Faculty Profile, People
Prolific author and creative writing prof Anne Fleming helps students find their own voice, words, and ideas
February 9, 2016
About
Name
Anne Fleming
Role
Associate Professor
Program
Creative Writing
Faculty
Creative and Critical Studies
Campus
Okanagan (Kelowna, BC)
Education
Honours English, Co-op, University of Waterloo (1988
Master of Fine Arts, UBC Vancouver (1993)
Hometown
Toronto, Ont.
“My best day as a professor is when someone gets something they didn’t get before.”
WRITERS ARE A DELICATE BUNCH driven to write but terrified of being read.
Anne Fleming understands this paradox and is careful not to discourage students accustomed to unadulterated praise from family and friends. She says her job, as Associate Professor in the Creative Writing department at UBC’s Okanagan campus, is to acknowledge each student’s vision while providing constructive criticism that will ultimately make them better writers.
She says working with students whose sense of self is often bound up in their writing can be a tricky, but ultimately rewarding, experience, that can lead to creative breakthroughs.
“There have been times when a student has been really, really hurt but as we talk they understand more and are able to see that I have valid points and am not dismissing everything they do,” she says. “My best day as a professor is when someone gets something they didn’t get before.”
Fleming describes herself as a facilitator (although she hates the word), whose job is to help students learn how to teach themselves.

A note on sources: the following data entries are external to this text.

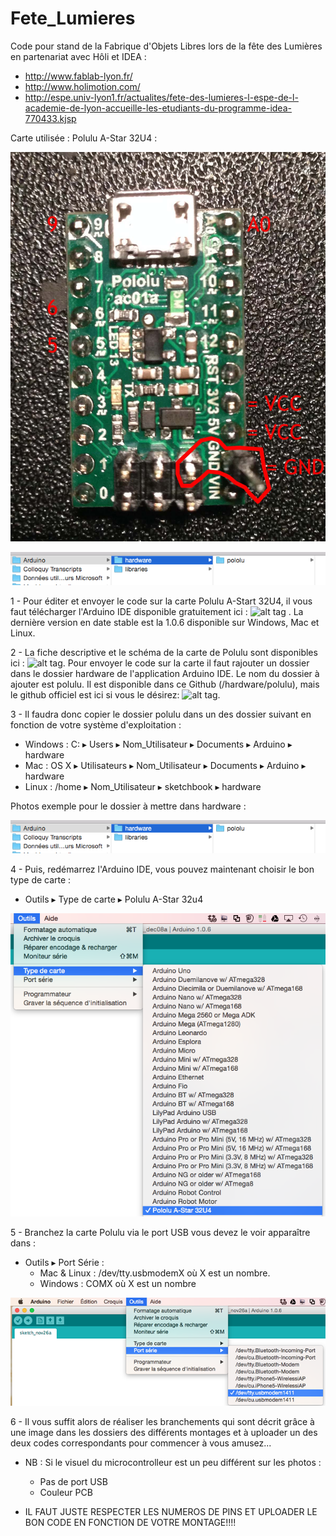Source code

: Fete_Lumieres
=============

Code pour stand de la Fabrique d'Objets Libres lors de la fête des Lumières en partenariat avec Hôli et IDEA :

- http://www.fablab-lyon.fr/
- http://www.holimotion.com/
- http://espe.univ-lyon1.fr/actualites/fete-des-lumieres-l-espe-de-l-academie-de-lyon-accueille-les-etudiants-du-programme-idea-770433.kjsp

Carte utilisée : Polulu A-Star 32U4 :

![alt tag](https://raw.githubusercontent.com/Anderson69s/Fete_Lumieres/master/images_installation/polulu_pcb_front.jpg)

![alt tag](https://raw.githubusercontent.com/Anderson69s/Fete_Lumieres/master/images_installation/Arduino_IDE_hardware_folder.png)


1 - Pour éditer et envoyer le code sur la carte Polulu A-Start 32U4, il vous faut télécharger l'Arduino IDE disponible gratuitement ici : ![alt tag](http://arduino.cc/en/Main/Software) . La dernière version en date stable est la 1.0.6 disponible sur Windows, Mac et Linux.

2 - La fiche descriptive et le schéma de la carte de Polulu sont disponibles ici : ![alt tag](http://www.pololu.com/product/3101/resources). Pour envoyer le code sur la carte il faut rajouter un dossier dans le dossier hardware de l'application Arduino IDE. Le nom du dossier à ajouter est polulu. Il est disponible dans ce Github (/hardware/polulu), mais le github officiel est ici si vous le désirez: ![alt tag](https://github.com/pololu/a-star).

3 - Il faudra donc copier le dossier polulu dans un des dossier suivant en fonction de votre système d'exploitation :

* Windows : C: ▸ Users ▸ Nom_Utilisateur ▸ Documents ▸ Arduino ▸ hardware
* Mac : OS X ▸ Utilisateurs ▸ Nom_Utilisateur ▸ Documents ▸ Arduino ▸ hardware
* Linux : /home ▸ Nom_Utilisateur ▸ sketchbook ▸ hardware

Photos exemple pour le dossier à mettre dans hardware : 

![alt tag](https://raw.githubusercontent.com/Anderson69s/Fete_Lumieres/master/images_installation/Arduino_IDE_hardware_folder.png)

4 - Puis, redémarrez l'Arduino IDE, vous pouvez maintenant choisir le bon type de carte : 

* Outils ▸ Type de carte ▸ Polulu A-Star 32u4

![alt tag](https://raw.githubusercontent.com/Anderson69s/Fete_Lumieres/master/images_installation/Arduino_IDE_type_de_carte.png)

5 - Branchez la carte Polulu via le port USB vous devez le voir apparaître dans : 

* Outils ▸ Port Série :
    * Mac & Linux : /dev/tty.usbmodemX où X est un nombre.
    * Windows : COMX où X est un nombre

![alt tag](https://raw.githubusercontent.com/Anderson69s/Fete_Lumieres/master/images_installation/Arduino_IDE_outils_ports.png)

6 - Il vous suffit alors de réaliser les branchements qui sont décrit grâce à une image dans les dossiers des différents montages et à uploader un des deux codes correspondants pour commencer à vous amusez... 


* NB : Si le visuel du microcontrolleur est un peu différent sur les photos : 
    
    * Pas de port USB 
    * Couleur PCB 

* IL FAUT JUSTE RESPECTER LES NUMEROS DE PINS ET UPLOADER LE BON CODE EN FONCTION DE VOTRE MONTAGE!!!!

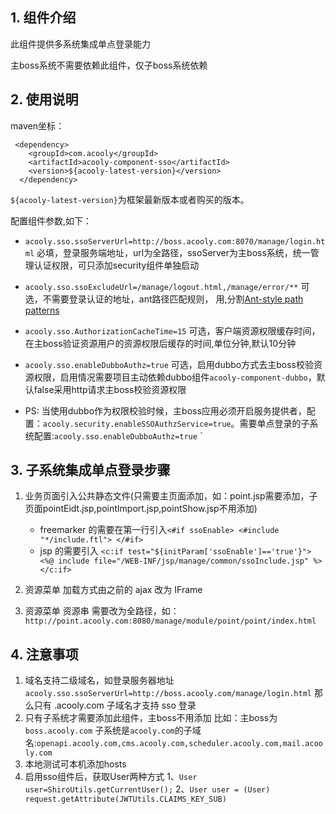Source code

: <!-- title: 单点登录组件 -->
<!-- type: type -->
<!-- author: shuijing -->
## 1. 组件介绍

此组件提供多系统集成单点登录能力

主boss系统不需要依赖此组件，仅子boss系统依赖

## 2. 使用说明

maven坐标：

     <dependency>
        <groupId>com.acooly</groupId>
        <artifactId>acooly-component-sso</artifactId>
        <version>${acooly-latest-version}</version>
      </dependency>

`${acooly-latest-version}`为框架最新版本或者购买的版本。

配置组件参数,如下：

   * `acooly.sso.ssoServerUrl=http://boss.acooly.com:8070/manage/login.html` 必填，登录服务端地址，url为全路径，ssoServer为主boss系统，统一管理认证权限，可只添加security组件单独启动
   * `acooly.sso.ssoExcludeUrl=/manage/logout.html,/manage/error/**` 可选，不需要登录认证的地址，ant路径匹配规则， 用,分割[Ant-style path patterns](https://github.com/spring-projects/spring-framework/blob/master/spring-core/src/test/java/org/springframework/util/AntPathMatcherTests.java)
   * `acooly.sso.AuthorizationCacheTime=15` 可选，客户端资源权限缓存时间，在主boss验证资源用户的资源权限后缓存的时间,单位分钟,默认10分钟
   * `acooly.sso.enableDubboAuthz=true` 可选，启用dubbo方式去主boss校验资源权限，启用情况需要项目主动依赖dubbo组件`acooly-component-dubbo`，默认false采用http请求主boss校验资源权限
 
* PS: 当使用dubbo作为权限校验时候，主boss应用必须开启服务提供者，配置：`acooly.security.enableSSOAuthzService=true`。需要单点登录的子系统配置:`acooly.sso.enableDubboAuthz=true`
                                            `
## 3. 子系统集成单点登录步骤

1. 业务页面引入公共静态文件(只需要主页面添加，如：point.jsp需要添加，子页面pointEidt.jsp,pointImport.jsp,pointShow.jsp不用添加)

   * freemarker 的需要在第一行引入`<#if ssoEnable>
                                  <#include "*/include.ftl">
                               </#if>`
   * jsp 的需要引入 `<c:if test="${initParam['ssoEnable']=='true'}">
                    <%@ include file="/WEB-INF/jsp/manage/common/ssoInclude.jsp" %>
                   </c:if>`
   
2. 资源菜单 加载方式由之前的 ajax 改为 IFrame
3. 资源菜单 资源串 需要改为全路径，如：`http://point.acooly.com:8080/manage/module/point/point/index.html`
   
## 4. 注意事项
   
1. 域名支持二级域名，如登录服务器地址`acooly.sso.ssoServerUrl=http://boss.acooly.com/manage/login.html` 那么只有 .acooly.com 子域名才支持 sso 登录
2. 只有子系统才需要添加此组件，主boss不用添加 比如：主boss为`boss.acooly.com` 子系统是`acooly.com`的子域名:`openapi.acooly.com,cms.acooly.com,scheduler.acooly.com,mail.acooly.com` 
3. 本地测试可本机添加hosts
4. 启用sso组件后，获取User两种方式 
  1、`User user=ShiroUtils.getCurrentUser();` 
  2、`User user = (User) request.getAttribute(JWTUtils.CLAIMS_KEY_SUB)`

“I try to be in the background asking questions to get people to do it for themselves. Sometimes it looks like I’m not doing much, but in fact I think I’m helping people draw out what they already know, or what they are learning that they know.”
She enjoys watching students find their voice and gain confidence as they progress from first year through fourth. It’s also rewarding to watch students support one another.
“We have a really strong sense of community within the creative writing program. We all know each other really well, and by fourth year students who major in creative writing have a really strong sense of cohort and friendship as well as a supportive community. I see it happen year after year and it’s beautiful.”
Fleming is a prolific writer with an impressive portfolio of work that includes three books and a soon-to-be-published collection of poems titled “Poemw” (The typo was purposefully left in after it appeared in little books of poems she made for friends.).
She has won or been nominated for an impressive number of awards including the Governor General’s Award, the Ethel Wilson Fiction Prize, the Danuta Gleed Award, and the National Magazine Awards.
LEARNING THE CRAFT
Like many writers, Fleming read feverishly as a kid, but she never dreamt she would write professionally one day.
“I had a mystical notion of writers as special beings that I could never possibly be,” she recalls. “I loved the sense of inevitability in stories; that sense that the character shouldn’t do that thing but had to do that thing because that’s who they were.”
She was an undergrad studying geography when she realized writing was a craft she could learn. Initially, she wrote things to make her friends laugh. When they did, she wrote more.
Her advice to anyone wanting to write is predictable but valid. “If you want to do it, do it and don’t be chicken because it will never happen if you are chicken. It’s also important to read and like sentences.”
Fleming joined UBC’s Faculty of Creative and Critical Studies in 2005 and says that one of the best things about the campus is having the opportunity to get to know students in a way that’s not possible at a sprawling institution. To illustrate her point, she recalls the day several years ago when she found herself on campus during orientation tours.
“I remember walking around campus that day and being able to say hello by name to three students leading the tours and feeling a real sense of pleasure and happiness knowing that was the case. I suspect I wasn’t the only professor to greet those students by name.”
THE WRITING LIFE
When we think of writers we often see them holed up in their office typing frantically while the rest of the world sleeps. That was Fleming before motherhood dictated a schedule change.
“Before I had a kid, I always wrote at night. I loved the feeling of possibility that the night yawning before me gave and I could sometimes hit this amazing generative groove where the words and ideas were just there.”
On a day dedicated to writing she pens about 1,000 words. Inspirations are scribbled in a notebook that includes ideas, observations, and phrases from which an entire story may one day be launched. Other times, an image (say, a boy on a unicycle) sparks a thought that becomes the first line in a story. In this case: “There is always a boy on a unicycle.”
Another time, Fleming was gazing up at the wide ledge of a New York building when an absurd observation popped into her head. The thought? “A mountain goat could live on that building.”
“I can’t do too much thinking before starting to write or nothing will get written and I will never figure it out,” she says. “For me, the thinking about the shape of the story and the writing itself are a sort of double helix—they’re twinned and they spiral.”
There’s no telling what could inspire Fleming’s next book or short story. Perhaps it will be the tumble she took while skateboarding with her 12-year-old just a few days before the fall semester was to start, which resulted in a broken leg.
Perhaps that will be scribbled down in her notebook alongside unicycles and mountain goats. Or she might write something altogether different. The possibilities are endless.